#### Aim of the exercise:
Each line that contains "What" needs to be copied from the listing.

BEGIN

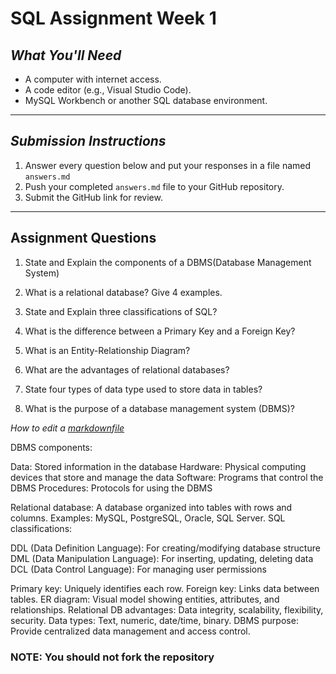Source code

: # SQL Assignment Week 1


## *What You'll Need*
- A computer with internet access.
- A code editor (e.g., Visual Studio Code).
- MySQL Workbench or another SQL database environment.

---



## *Submission Instructions*
1. Answer every question below and put your responses in a file named `answers.md`
2. Push your completed `answers.md` file to your GitHub repository.
3. Submit the GitHub link for review.

---

## **Assignment Questions**

1. State and Explain the components of a DBMS(Database Management System)

2. What is a relational database? Give 4 examples.

3. State and Explain three classifications of SQL?

4. What is the difference between a Primary Key and a Foreign Key?

5. What is an Entity-Relationship Diagram?

6. What are the advantages of relational databases?

7. State four types of data type used to store data in tables?
   
8. What is the purpose of a database management system (DBMS)?  

*How to edit a [markdownfile](https://www.markdownguide.org/basic-syntax/#headings)*

DBMS components:


Data: Stored information in the database
Hardware: Physical computing devices that store and manage the data
Software: Programs that control the DBMS
Procedures: Protocols for using the DBMS


Relational database: A database organized into tables with rows and columns. Examples: MySQL, PostgreSQL, Oracle, SQL Server.
SQL classifications:


DDL (Data Definition Language): For creating/modifying database structure
DML (Data Manipulation Language): For inserting, updating, deleting data
DCL (Data Control Language): For managing user permissions


Primary key: Uniquely identifies each row. Foreign key: Links data between tables.
ER diagram: Visual model showing entities, attributes, and relationships.
Relational DB advantages: Data integrity, scalability, flexibility, security.
Data types: Text, numeric, date/time, binary.
DBMS purpose: Provide centralized data management and access control.


###  NOTE: You should not fork the repository
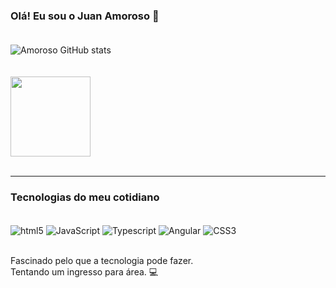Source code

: ### Olá! Eu sou o Juan Amoroso 👋 <br/><br/>


![Amoroso GitHub stats](https://github-readme-stats.vercel.app/api?username=Juan-Amoroso&show_icons=true&theme=dark)<br/><br/><br/>
<img height = "128em"  src="https://github-readme-stats.vercel.app/api/top-langs/?username=Juan-Amoroso&layout=compact&langs_count=7&theme=dark"/><br/><br/>
<hr>


### Tecnologias do meu cotidiano


<div style="display: inline_block"><br/>
  <img align="center" alt="html5" src="https://img.shields.io/badge/HTML5-E34F26?style=for-the-badge&logo=html5&logoColor=white" />
  <img align="center" alt="JavaScript" src="https://img.shields.io/badge/JavaScript-323330?style=for-the-badge&logo=javascript&logoColor=F7DF1E" />
  <img align="center" alt="Typescript" src="https://img.shields.io/badge/TypeScript-007ACC?style=for-the-badge&logo=typescript&logoColor=white" />
  <img align="center" alt="Angular" src="https://img.shields.io/badge/Angular-DD0031?style=for-the-badge&logo=angular&logoColor=white" />
  <img align="center" alt="CSS3" src="https://img.shields.io/badge/CSS3-1572B6?style=for-the-badge&logo=css3&logoColor=white" /> 
</div><br/>

<p>Fascinado pelo que a tecnologia pode fazer.<br/>
Tentando um ingresso para área. 💻 </p>
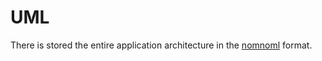 # UML

There is stored the entire application architecture in the
[nomnoml](https://www.nomnoml.com) format.
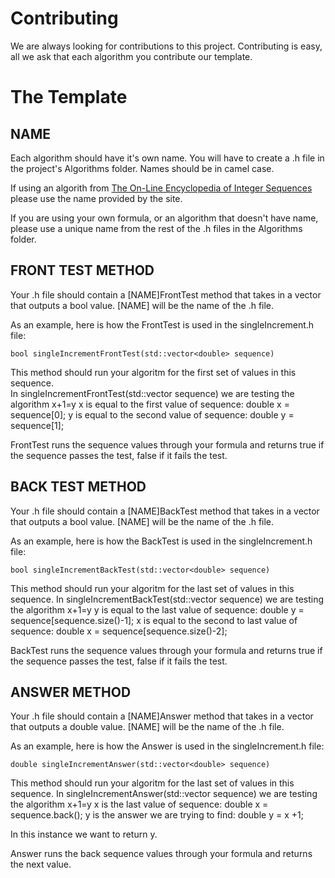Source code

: Contributing 
============================

We are always looking for contributions to this project.  Contributing is easy, all we ask that each algorithm you contribute our template.

The Template
============================

NAME
------
Each algorithm should have it's own name.  You will have to create a .h file in the project's Algorithms folder. Names should be in camel case.

If using an algorith  from [The On-Line Encyclopedia of Integer Sequences](https://github.com/razmathegreat/IntegerCounter/blob/master/oeis.org) please use the  name provided by the site.  

If you are using your own formula, or an algorithm that doesn't have name, please use a unique name from the rest of the .h files in the Algorithms folder.


FRONT TEST METHOD
-------------------

Your .h file should contain a [NAME]FrontTest method that takes in a vector<double> that outputs a bool value. [NAME] will be the name of the .h file.

As an example, here is how the FrontTest is used in the singleIncrement.h file:

	bool singleIncrementFrontTest(std::vector<double> sequence)

This method should run your algoritm for the first set of values in this sequence.  	
In singleIncrementFrontTest(std::vector<double> sequence) we are testing the algorithm x+1=y
	x is equal to the first value of sequence:
			double x = sequence[0];
	y is equal to the second value of sequence:
			double y = sequence[1];

FrontTest runs the sequence values through your formula and returns true if the sequence passes the test, false if it fails the test.

BACK TEST METHOD
------------------

Your .h file should contain a [NAME]BackTest method that takes in a vector<double> that outputs a bool value. [NAME] will be the name of the .h file.

As an example, here is how the BackTest is used in the singleIncrement.h file:

	bool singleIncrementBackTest(std::vector<double> sequence)

This method should run your algoritm for the last set of values in this sequence.  	In singleIncrementBackTest(std::vector<double> sequence) we are testing the algorithm x+1=y
	y is equal to the last value of sequence:
			double y = sequence[sequence.size()-1];
	x is equal to the second to last value of sequence:
			double x = sequence[sequence.size()-2];

BackTest runs the sequence values through your formula and returns true if the sequence passes the test, false if it fails the test.


ANSWER METHOD
----------------

Your .h file should contain a [NAME]Answer method that takes in a vector<double> that outputs a double value. [NAME] will be the name of the .h file.

As an example, here is how the Answer is used in the singleIncrement.h file:

	double singleIncrementAnswer(std::vector<double> sequence)

This method should run your algoritm for the last set of values in this sequence.  	In singleIncrementAnswer(std::vector<double> sequence) we are testing the algorithm x+1=y
	x is the last value of sequence:
			double x = sequence.back();
	y is the answer we are trying to find:
			double y = x +1;

In this instance we want to return y.
	

Answer runs the back sequence values through your formula and returns the next value.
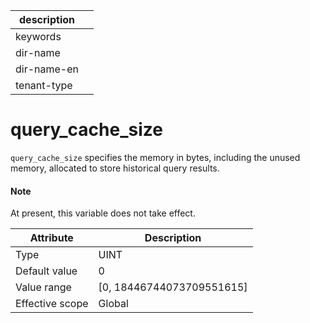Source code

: | description ||
|---|---|
| keywords ||
| dir-name ||
| dir-name-en ||
| tenant-type ||

# query_cache_size

`query_cache_size` specifies the memory in bytes, including the unused memory, allocated to store historical query results.

<main id="notice" type='explain'>
    <h4>Note</h4>
    <p>At present, this variable does not take effect. </p>
  </main>

| **Attribute** | **Description** |
|--------|-----------------------------|
| Type | UINT |
| Default value | 0 |
| Value range | \[0, 18446744073709551615\] |
| Effective scope | Global |
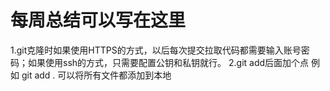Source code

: # 每周总结可以写在这里
1.git克隆时如果使用HTTPS的方式，以后每次提交拉取代码都需要输入账号密码；如果使用ssh的方式，只需要配置公钥和私钥就行。
2.git add后面加个点 例如 git add .    可以将所有文件都添加到本地
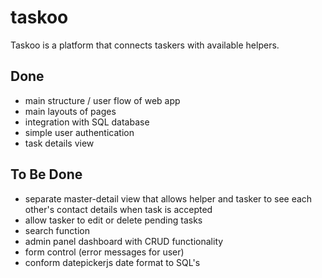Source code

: # taskoo
Taskoo is a platform that connects taskers with available helpers.

## Done
- main structure / user flow of web app
- main layouts of pages
- integration with SQL database 
- simple user authentication
- task details view

## To Be Done
- separate master-detail view that allows helper and tasker to see each other's contact details when task is accepted
- allow tasker to edit or delete pending tasks
- search function
- admin panel dashboard with CRUD functionality
- form control (error messages for user)
- conform datepickerjs date format to SQL's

END

#### Answer area:
## *What You'll Need*
2. What is a relational database? Give 4 examples.
4. What is the difference between a Primary Key and a Foreign Key?
5. What is an Entity-Relationship Diagram?
6. What are the advantages of relational databases?
8. What is the purpose of a database management system (DBMS)?  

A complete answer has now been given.